## Prompt
The answer must be an exact copy of every entry, with no pictures in it.

## Records to process
== Segment start ==
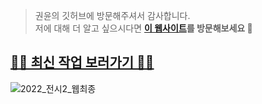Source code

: > 권윤의 깃허브에 방문해주셔서 감사합니다.  
> 저에 대해 더 알고 싶으시다면 **[이 웹사이트](https://doongzi.works/projects/yoon-kwon)를 방문해보세요 🙂**

## [🚕🚐 최신 작업 보러가기 🚌🚗](https://doongzi.works/doongzipedia)

![2022_전시2_웹최종](https://user-images.githubusercontent.com/96626216/183358896-3daebf75-a416-42a1-b98a-88af7264d0b8.jpg)
<!---
![권운](https://user-images.githubusercontent.com/96626216/178883914-c2b6f99b-436c-4e24-848b-616d361e31cf.png)
--->

<!---
yoonk2/yoonk2 is a ✨ special ✨ repository because its `README.md` (this file) appears on your GitHub profile.
You can click the Preview link to take a look at your changes.
--->
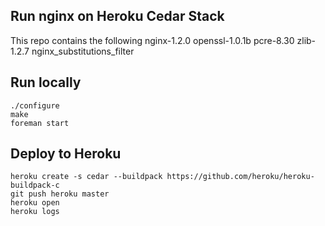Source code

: ## Run nginx on Heroku Cedar Stack

This repo contains the following
    nginx-1.2.0
    openssl-1.0.1b
    pcre-8.30
    zlib-1.2.7
    nginx_substitutions_filter


## Run locally

    ./configure
    make
    foreman start

## Deploy to Heroku

    heroku create -s cedar --buildpack https://github.com/heroku/heroku-buildpack-c
    git push heroku master
    heroku open
    heroku logs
== Segment end ==
## Finished task
Source code

: > 권윤의 깃허브에 방문해주셔서 감사합니다.  
> 저에 대해 더 알고 싶으시다면 **[이 웹사이트](https://doongzi.works/projects/yoon-kwon)를 방문해보세요 🙂**

## [🚕🚐 최신 작업 보러가기 🚌🚗](https://doongzi.works/doongzipedia)

![2022_전시2_웹최종](https://user-images.githubusercontent.com/96626216/183358896-3daebf75-a416-42a1-b98a-88af7264d0b8.jpg)
<!---
![권운](https://user-images.githubusercontent.com/96626216/178883914-c2b6f99b-436c-4e24-848b-616d361e31cf.png)
--->

<!---
yoonk2/yoonk2 is a ✨ special ✨ repository because its `README.md` (this file) appears on your GitHub profile.
You can click the Preview link to take a look at your changes.
--->
Source code

: ## Run nginx on Heroku Cedar Stack

This repo contains the following
    nginx-1.2.0
    openssl-1.0.1b
    pcre-8.30
    zlib-1.2.7
    nginx_substitutions_filter


## Run locally

    ./configure
    make
    foreman start

## Deploy to Heroku

    heroku create -s cedar --buildpack https://github.com/heroku/heroku-buildpack-c
    git push heroku master
    heroku open
    heroku logs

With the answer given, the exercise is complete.